◆ Work to be completed: Starting at the line that has "duration for the" and stopping after the line that has "The following command is available", reproduce the listing below exactly; omit everything else.

········

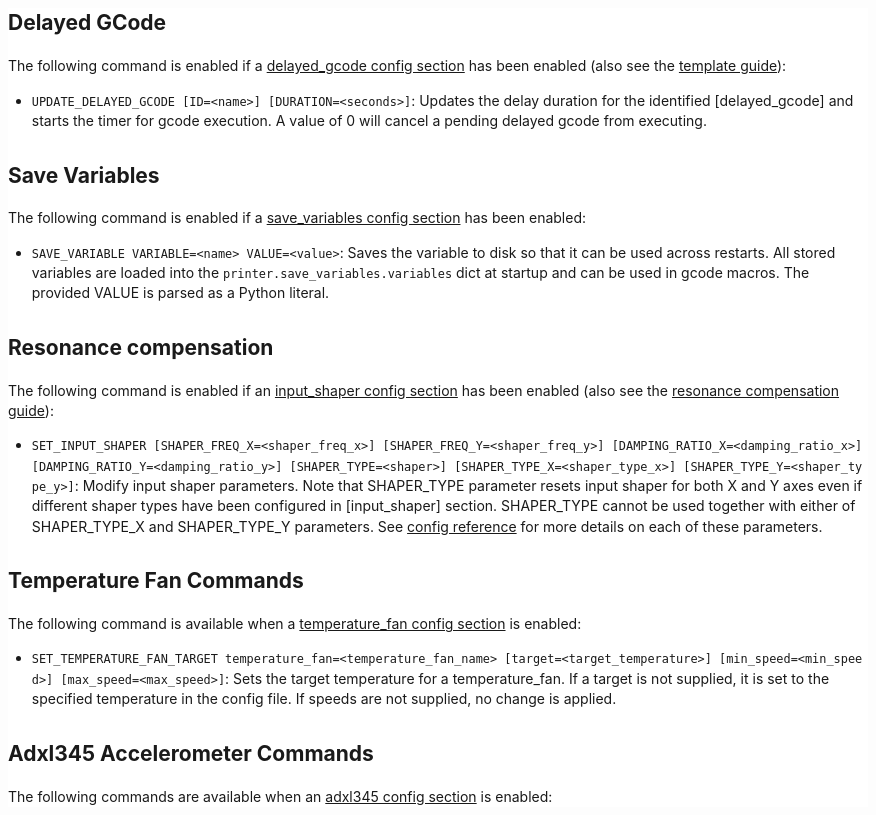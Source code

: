 ## Delayed GCode

The following command is enabled if a [delayed_gcode config
section](Config_Reference.md#delayed_gcode) has been enabled (also see the
[template guide](Command_Templates.md#delayed-gcodes)):

- `UPDATE_DELAYED_GCODE [ID=<name>] [DURATION=<seconds>]`: Updates the delay
duration for the identified [delayed_gcode] and starts the timer for gcode
execution. A value of 0 will cancel a pending delayed gcode from executing.

## Save Variables

The following command is enabled if a [save_variables config
section](Config_Reference.md#save_variables) has been enabled:

- `SAVE_VARIABLE VARIABLE=<name> VALUE=<value>`: Saves the variable to disk so
that it can be used across restarts. All stored variables are loaded into the
`printer.save_variables.variables` dict at startup and can be used in gcode
macros. The provided VALUE is parsed as a Python literal.

## Resonance compensation

The following command is enabled if an [input_shaper config
section](Config_Reference.md#input_shaper) has been enabled (also see the
[resonance compensation guide](Resonance_Compensation.md)):

- `SET_INPUT_SHAPER [SHAPER_FREQ_X=<shaper_freq_x>]
[SHAPER_FREQ_Y=<shaper_freq_y>] [DAMPING_RATIO_X=<damping_ratio_x>]
[DAMPING_RATIO_Y=<damping_ratio_y>] [SHAPER_TYPE=<shaper>]
[SHAPER_TYPE_X=<shaper_type_x>] [SHAPER_TYPE_Y=<shaper_type_y>]`: Modify input
shaper parameters. Note that SHAPER_TYPE parameter resets input shaper for both
X and Y axes even if different shaper types have been configured in
[input_shaper] section. SHAPER_TYPE cannot be used together with either of
SHAPER_TYPE_X and SHAPER_TYPE_Y parameters. See [config
reference](Config_Reference.md#input_shaper) for more details on each of these
parameters.

## Temperature Fan Commands

The following command is available when a [temperature_fan config
section](Config_Reference.md#temperature_fan) is enabled:

- `SET_TEMPERATURE_FAN_TARGET temperature_fan=<temperature_fan_name>
[target=<target_temperature>] [min_speed=<min_speed>]
[max_speed=<max_speed>]`: Sets the target temperature for a temperature_fan. If
a target is not supplied, it is set to the specified temperature in the config
file. If speeds are not supplied, no change is applied.

## Adxl345 Accelerometer Commands

The following commands are available when an [adxl345 config
section](Config_Reference.md#adxl345) is enabled:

········

◆ Task answer:
duration for the identified [delayed_gcode] and starts the timer for gcode
execution. A value of 0 will cancel a pending delayed gcode from executing.

## Save Variables

The following command is enabled if a [save_variables config
section](Config_Reference.md#save_variables) has been enabled:

- `SAVE_VARIABLE VARIABLE=<name> VALUE=<value>`: Saves the variable to disk so
that it can be used across restarts. All stored variables are loaded into the
`printer.save_variables.variables` dict at startup and can be used in gcode
macros. The provided VALUE is parsed as a Python literal.

## Resonance compensation

The following command is enabled if an [input_shaper config
section](Config_Reference.md#input_shaper) has been enabled (also see the
[resonance compensation guide](Resonance_Compensation.md)):

- `SET_INPUT_SHAPER [SHAPER_FREQ_X=<shaper_freq_x>]
[SHAPER_FREQ_Y=<shaper_freq_y>] [DAMPING_RATIO_X=<damping_ratio_x>]
[DAMPING_RATIO_Y=<damping_ratio_y>] [SHAPER_TYPE=<shaper>]
[SHAPER_TYPE_X=<shaper_type_x>] [SHAPER_TYPE_Y=<shaper_type_y>]`: Modify input
shaper parameters. Note that SHAPER_TYPE parameter resets input shaper for both
X and Y axes even if different shaper types have been configured in
[input_shaper] section. SHAPER_TYPE cannot be used together with either of
SHAPER_TYPE_X and SHAPER_TYPE_Y parameters. See [config
reference](Config_Reference.md#input_shaper) for more details on each of these
parameters.

## Temperature Fan Commands

The following command is available when a [temperature_fan config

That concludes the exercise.